We talk about history. How Woods won 14 major titles before his 33rd birthday; how he remains just four behind Nicklaus for the game’s most hallowed record; how he will be perceived if he never reaches such acclaim.

And then the question is posed.

Does golf need Woods in order to survive?

I hate that word – “need” – especially in this circumstance. The implication is that if and when Woods decides to hang up the spikes – whether voluntarily or not – this game that was born in Scottish fields many centuries ago will fade into the atmosphere like a Phil Mickelson tee shot. Or at the very least, the professional ranks will return to the pre-Tiger era, with purses taking a significant hit and sponsors less inclined to invest in players and tournaments.

That’s laughable. Yes, he helped the game in some enormous ways, but the truth is, Tiger may need golf more than golf needs him right now.

Believe it or not, though, this isn’t a column about Woods and his potential prospects for a full return. Instead, it’s about asking the right question, the more logical and pertinent one for current times.

What does golf need in order to flourish?

If your answer has anything to do with the successful return of Woods and continued solid play of such players as Phil Mickelson, Vijay Singh and Ernie Els, you’re clearly still partying like it’s 1999.

What golf needs is the next generation of would-be superstars to fulfill their potential. It’s not only going to happen, it’s happening right now, as the present is catching up to the future with nearly every week that passes. Every individual sport is only as successful as its most popular players – and golf is no different. Which suggests that without imparting too much hyperbole, the game could flourish even more in the next 20 years than it has in the last 20.

Just take a look at the current crop of young talent around the globe.

There’s Rory McIlroy, 22, already a bonafide rockstar after his eight-shot victory at the U.S. Open. It’s hard to imagine the future landscape of golf not including him as one of the world’s best players, if not the absolute best.

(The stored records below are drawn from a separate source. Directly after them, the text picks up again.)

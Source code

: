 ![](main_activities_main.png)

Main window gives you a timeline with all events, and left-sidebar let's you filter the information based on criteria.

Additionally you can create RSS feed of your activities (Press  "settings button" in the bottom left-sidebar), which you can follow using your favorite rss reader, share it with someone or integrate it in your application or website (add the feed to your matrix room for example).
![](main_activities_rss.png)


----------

There’s Jason Day, 23, who already owns a pair of major championship runner-up finishes this year. Already in his fourth full season, he tends to get lost in the “young gun” conversation, but he’s as talented as any of ‘em.

There’s Rickie Fowler, 22, who remained in contention throughout the weekend at the Open Championship. Inspiring a generation of orange flat-billed cap-wearing tweens, the lone missing piece on his resume is a first career win – but it’s coming soon.

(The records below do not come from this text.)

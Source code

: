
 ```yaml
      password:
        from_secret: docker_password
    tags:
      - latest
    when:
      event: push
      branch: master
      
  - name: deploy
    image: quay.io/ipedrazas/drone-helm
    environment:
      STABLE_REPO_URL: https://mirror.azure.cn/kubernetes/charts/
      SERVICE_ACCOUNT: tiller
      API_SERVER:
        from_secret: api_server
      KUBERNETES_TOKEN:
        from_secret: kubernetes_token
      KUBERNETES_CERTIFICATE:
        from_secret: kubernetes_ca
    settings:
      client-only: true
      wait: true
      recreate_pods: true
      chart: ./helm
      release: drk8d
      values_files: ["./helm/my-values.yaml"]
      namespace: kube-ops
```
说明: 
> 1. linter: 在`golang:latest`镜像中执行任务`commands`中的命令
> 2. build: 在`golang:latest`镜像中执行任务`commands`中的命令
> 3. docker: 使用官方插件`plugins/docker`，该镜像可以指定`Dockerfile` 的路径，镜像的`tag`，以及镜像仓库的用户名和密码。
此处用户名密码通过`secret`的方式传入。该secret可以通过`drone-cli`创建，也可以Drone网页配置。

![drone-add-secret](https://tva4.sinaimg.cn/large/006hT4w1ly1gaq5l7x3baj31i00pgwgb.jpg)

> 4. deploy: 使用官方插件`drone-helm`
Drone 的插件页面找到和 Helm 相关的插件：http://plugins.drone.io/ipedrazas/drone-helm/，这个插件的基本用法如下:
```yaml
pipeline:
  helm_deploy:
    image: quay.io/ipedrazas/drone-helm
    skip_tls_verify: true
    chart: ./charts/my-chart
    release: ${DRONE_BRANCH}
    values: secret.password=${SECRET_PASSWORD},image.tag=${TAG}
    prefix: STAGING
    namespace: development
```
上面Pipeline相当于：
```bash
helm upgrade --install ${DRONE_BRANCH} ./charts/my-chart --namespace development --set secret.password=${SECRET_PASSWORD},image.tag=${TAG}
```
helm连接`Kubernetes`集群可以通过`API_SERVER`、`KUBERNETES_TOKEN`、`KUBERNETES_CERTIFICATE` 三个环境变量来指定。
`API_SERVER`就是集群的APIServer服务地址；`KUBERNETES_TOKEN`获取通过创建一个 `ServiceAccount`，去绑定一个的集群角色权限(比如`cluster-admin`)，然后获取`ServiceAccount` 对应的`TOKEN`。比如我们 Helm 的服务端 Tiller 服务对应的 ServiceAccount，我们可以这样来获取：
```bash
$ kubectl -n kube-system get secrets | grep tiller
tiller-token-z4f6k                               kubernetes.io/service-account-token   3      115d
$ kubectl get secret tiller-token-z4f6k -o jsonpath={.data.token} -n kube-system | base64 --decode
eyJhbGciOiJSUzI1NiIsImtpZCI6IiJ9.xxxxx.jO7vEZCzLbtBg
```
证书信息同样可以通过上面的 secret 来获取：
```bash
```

There’s Matteo Manassero, 18, with two European Tour titles under his belt already. There’s Ryo Ishikawa, 19, a legitimate superstar in his native Japan.

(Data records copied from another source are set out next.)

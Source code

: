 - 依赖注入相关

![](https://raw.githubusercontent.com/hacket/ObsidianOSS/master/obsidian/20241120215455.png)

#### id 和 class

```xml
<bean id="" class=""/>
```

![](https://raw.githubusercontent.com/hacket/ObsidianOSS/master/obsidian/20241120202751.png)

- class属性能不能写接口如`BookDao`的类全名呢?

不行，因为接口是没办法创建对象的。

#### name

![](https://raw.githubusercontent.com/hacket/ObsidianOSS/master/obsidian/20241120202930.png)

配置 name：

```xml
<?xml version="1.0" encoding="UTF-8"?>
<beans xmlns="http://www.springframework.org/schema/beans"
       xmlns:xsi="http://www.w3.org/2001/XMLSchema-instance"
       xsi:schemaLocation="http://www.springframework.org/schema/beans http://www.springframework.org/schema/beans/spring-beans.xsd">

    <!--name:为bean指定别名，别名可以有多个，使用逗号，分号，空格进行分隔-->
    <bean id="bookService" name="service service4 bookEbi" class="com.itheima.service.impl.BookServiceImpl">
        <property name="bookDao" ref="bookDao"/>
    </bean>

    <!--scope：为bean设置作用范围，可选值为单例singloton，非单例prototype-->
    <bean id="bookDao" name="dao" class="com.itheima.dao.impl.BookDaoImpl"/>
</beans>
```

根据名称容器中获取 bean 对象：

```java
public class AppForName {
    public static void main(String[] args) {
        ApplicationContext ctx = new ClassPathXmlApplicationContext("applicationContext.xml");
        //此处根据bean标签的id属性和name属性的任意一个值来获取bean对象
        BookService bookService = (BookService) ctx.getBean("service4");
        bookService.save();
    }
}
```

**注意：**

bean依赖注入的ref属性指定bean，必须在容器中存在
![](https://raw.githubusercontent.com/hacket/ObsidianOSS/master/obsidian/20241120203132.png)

“I think we've got a lot of young players coming through like Rory, Rickie Fowler, Ryo Ishikawa and Matteo Manassero,” Graeme McDowell said earlier this year. “I think the game is really healthy. We've got a lot of superstars in the making.”

They exist at the amateur ranks, too. There’s Patrick Cantlay, who posted a 10-under par 60 at the Travelers Championship. There’s Tom Lewis, who was first-round co-leader at Royal St. George’s before earning the silver medal as low amateur. There’s Peter Uihlein, the reigning U.S. Amateur champion who also made the cut last week.

That’s not just a long list of players who have the potential to someday succeed, but young players who are already finding success on the most elite levels. Throw in players like Martin Kaymer, Dustin Johnson, Charl Schwartzel and Anthony Kim – each of whom, at 26 or 27, is only a few years older than the aforementioned youngsters – and we start to reveal the answer to that question.

What does golf need in order to flourish? Exactly what is taking place right now, with these young players making names for themselves and hanging around on leaderboards at important tournaments so early in their careers.

They are already establishing the new establishment on a regular basis.

So the next time you hear that question, “Does golf need Woods in order to survive?” give it some extra thought. Sure, a career resurgence from Tiger would enhance the current product, but golf needs the future a whole lot more than it needs the past.